Uninterrupted anticoagulation was mandated for 21–28 days pre-ablation and continued for 90 days post-ablation. The maximum interval between the last pre-ablation edoxaban dose and the ablation procedure was 18 h in order to maintain sufficient inhibition of endogenous factor Xa. During ablation, UFH was used according to contemporary guideline recommendations1,2 targeting an ACT of 300–400 s.

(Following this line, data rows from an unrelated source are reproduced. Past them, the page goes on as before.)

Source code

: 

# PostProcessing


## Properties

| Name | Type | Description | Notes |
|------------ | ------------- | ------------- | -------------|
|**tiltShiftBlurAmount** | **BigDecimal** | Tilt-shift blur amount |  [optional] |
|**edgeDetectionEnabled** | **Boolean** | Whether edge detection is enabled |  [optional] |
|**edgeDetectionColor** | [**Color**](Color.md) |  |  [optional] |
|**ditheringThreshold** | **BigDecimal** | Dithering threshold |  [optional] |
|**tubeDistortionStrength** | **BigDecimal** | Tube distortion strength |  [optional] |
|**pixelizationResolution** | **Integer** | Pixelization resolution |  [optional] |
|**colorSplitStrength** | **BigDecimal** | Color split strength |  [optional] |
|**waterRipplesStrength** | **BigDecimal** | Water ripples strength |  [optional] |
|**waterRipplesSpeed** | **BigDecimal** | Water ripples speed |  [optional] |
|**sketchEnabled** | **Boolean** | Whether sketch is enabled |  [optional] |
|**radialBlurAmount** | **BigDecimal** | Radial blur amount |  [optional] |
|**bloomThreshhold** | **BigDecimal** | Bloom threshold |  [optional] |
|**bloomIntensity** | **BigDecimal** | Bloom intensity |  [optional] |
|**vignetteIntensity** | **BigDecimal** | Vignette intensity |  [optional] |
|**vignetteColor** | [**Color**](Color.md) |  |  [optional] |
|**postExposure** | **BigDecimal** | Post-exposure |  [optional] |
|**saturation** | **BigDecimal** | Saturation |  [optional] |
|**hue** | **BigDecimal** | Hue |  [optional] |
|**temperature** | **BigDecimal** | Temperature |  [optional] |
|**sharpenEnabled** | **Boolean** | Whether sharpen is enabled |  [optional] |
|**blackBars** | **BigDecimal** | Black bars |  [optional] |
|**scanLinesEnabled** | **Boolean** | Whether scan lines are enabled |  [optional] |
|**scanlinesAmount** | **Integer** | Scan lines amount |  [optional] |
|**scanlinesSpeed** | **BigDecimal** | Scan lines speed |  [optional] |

The first dose of UFH was given after sheath placement before or immediately after the transseptal puncture. For the duration of the ablation when catheters were in the left atrium, investigators were instructed to maintain an ACT ≥300 s by administering repeated boluses of UFH. Activated clotting time was assessed within 15 min after the administration of the bolus dose and regularly thereafter. Study medication was restarted at least 6 h post-sheath removal after achieving adequate haemostasis.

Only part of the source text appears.